--- PROVIDED ENTRIES ---
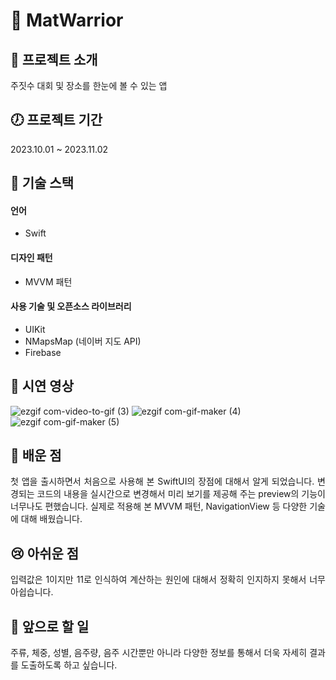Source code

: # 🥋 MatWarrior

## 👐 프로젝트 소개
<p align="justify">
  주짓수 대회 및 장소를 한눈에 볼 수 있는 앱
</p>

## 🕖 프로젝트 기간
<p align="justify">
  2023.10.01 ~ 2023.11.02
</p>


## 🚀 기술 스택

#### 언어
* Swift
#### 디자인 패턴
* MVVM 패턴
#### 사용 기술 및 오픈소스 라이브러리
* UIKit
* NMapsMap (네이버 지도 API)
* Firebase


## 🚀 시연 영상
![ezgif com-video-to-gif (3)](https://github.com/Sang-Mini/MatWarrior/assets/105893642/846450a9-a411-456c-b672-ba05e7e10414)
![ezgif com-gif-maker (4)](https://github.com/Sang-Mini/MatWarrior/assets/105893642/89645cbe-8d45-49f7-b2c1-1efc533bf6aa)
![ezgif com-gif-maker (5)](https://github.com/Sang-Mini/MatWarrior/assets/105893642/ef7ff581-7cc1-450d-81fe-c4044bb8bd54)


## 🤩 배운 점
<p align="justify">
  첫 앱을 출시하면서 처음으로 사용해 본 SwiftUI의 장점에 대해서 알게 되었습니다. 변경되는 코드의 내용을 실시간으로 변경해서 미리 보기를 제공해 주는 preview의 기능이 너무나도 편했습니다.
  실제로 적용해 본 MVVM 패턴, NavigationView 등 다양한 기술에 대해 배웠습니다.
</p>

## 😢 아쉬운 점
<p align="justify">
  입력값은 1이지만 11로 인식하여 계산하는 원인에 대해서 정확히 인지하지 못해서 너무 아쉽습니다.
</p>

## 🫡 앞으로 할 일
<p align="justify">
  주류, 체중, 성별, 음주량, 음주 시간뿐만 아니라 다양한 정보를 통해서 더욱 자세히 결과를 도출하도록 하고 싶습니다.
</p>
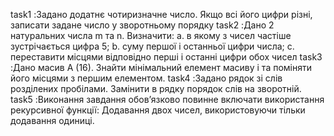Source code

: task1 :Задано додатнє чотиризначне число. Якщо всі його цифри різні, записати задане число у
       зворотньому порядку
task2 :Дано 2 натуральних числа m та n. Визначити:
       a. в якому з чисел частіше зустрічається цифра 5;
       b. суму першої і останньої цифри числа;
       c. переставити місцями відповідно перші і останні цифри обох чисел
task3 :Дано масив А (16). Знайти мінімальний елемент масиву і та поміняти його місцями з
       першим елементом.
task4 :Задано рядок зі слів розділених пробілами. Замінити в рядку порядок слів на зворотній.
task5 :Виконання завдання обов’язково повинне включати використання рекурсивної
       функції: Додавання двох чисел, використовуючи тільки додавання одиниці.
* * *
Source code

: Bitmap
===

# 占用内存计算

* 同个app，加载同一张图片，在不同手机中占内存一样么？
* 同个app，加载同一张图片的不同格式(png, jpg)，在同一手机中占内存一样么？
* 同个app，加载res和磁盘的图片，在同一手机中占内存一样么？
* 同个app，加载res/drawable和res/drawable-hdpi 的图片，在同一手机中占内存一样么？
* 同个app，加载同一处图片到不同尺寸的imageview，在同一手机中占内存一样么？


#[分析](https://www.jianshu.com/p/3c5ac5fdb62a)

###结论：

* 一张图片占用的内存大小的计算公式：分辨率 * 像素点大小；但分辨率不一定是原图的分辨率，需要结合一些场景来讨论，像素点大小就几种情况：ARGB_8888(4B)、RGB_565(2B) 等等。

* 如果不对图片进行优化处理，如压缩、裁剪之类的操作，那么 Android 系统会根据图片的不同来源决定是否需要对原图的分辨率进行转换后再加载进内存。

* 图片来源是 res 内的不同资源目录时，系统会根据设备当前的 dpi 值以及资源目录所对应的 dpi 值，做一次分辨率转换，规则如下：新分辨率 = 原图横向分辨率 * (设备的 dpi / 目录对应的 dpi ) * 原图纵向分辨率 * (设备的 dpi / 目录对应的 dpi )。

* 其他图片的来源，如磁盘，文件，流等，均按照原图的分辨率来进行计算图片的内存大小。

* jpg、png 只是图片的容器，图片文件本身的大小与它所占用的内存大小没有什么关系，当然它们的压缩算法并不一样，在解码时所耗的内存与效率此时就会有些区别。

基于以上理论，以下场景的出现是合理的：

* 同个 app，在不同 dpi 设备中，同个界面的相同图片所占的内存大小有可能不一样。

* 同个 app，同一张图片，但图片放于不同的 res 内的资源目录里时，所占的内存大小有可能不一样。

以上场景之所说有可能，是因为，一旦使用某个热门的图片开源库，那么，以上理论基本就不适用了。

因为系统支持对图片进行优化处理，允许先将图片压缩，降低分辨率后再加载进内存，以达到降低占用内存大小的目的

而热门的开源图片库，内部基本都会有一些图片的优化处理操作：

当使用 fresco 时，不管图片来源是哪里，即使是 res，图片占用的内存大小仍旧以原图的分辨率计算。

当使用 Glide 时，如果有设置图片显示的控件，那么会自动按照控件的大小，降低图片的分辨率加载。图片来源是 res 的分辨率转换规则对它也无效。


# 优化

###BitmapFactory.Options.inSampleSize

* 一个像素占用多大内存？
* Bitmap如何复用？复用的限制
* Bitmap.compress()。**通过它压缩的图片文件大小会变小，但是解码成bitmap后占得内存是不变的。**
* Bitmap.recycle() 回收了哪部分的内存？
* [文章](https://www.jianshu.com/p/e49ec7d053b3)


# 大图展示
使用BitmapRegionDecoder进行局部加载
...
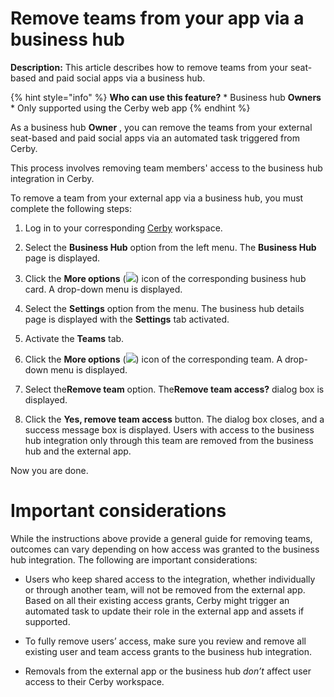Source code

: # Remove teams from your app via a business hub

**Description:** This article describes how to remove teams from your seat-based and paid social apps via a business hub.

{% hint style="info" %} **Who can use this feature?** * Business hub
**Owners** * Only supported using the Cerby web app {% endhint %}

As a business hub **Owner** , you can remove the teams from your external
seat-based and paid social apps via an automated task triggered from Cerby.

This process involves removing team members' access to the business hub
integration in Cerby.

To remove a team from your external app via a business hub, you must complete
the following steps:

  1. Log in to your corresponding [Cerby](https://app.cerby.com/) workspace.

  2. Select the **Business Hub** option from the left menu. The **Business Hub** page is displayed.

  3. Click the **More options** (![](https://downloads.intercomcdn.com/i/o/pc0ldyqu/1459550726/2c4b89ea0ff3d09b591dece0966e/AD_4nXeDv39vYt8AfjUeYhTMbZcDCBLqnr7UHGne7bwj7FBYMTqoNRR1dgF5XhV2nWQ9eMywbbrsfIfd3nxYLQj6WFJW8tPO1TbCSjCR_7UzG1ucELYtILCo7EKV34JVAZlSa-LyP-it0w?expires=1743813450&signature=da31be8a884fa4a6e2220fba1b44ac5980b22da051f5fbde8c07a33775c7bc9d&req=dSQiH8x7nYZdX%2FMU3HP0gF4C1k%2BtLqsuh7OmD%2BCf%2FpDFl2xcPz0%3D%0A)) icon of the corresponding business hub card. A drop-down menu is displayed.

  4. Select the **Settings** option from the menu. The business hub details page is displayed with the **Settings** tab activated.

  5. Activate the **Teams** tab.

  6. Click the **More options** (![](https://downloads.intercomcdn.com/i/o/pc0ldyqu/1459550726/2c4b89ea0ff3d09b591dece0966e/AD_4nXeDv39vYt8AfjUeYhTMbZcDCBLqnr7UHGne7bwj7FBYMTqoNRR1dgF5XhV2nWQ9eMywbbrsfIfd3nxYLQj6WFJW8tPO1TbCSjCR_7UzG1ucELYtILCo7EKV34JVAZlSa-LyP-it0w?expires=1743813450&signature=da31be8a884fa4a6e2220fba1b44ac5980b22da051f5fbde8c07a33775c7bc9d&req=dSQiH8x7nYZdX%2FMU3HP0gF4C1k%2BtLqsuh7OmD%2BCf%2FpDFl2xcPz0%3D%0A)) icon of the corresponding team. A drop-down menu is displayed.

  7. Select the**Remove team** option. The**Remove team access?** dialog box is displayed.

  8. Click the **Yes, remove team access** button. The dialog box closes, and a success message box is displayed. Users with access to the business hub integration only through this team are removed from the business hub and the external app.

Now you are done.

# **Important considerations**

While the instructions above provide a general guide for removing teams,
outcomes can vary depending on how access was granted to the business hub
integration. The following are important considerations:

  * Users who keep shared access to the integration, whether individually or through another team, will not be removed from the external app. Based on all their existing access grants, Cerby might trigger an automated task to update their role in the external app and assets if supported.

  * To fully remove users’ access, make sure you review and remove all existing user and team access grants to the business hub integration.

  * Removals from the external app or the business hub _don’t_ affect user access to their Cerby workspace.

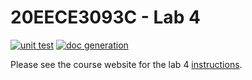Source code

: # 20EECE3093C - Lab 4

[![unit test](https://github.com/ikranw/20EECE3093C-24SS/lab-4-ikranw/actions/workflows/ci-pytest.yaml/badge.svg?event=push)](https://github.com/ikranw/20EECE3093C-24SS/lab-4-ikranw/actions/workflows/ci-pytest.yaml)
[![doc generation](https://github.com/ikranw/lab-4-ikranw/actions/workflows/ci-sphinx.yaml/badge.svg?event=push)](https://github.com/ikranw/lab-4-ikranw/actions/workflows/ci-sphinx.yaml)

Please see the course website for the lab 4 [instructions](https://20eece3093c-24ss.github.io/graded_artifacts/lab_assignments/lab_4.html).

--- TRY IT ---
Throughout the listing above, how many lines hold the word "maker"? Answer with only the number.

--- EXPECTED ANSWER ---
2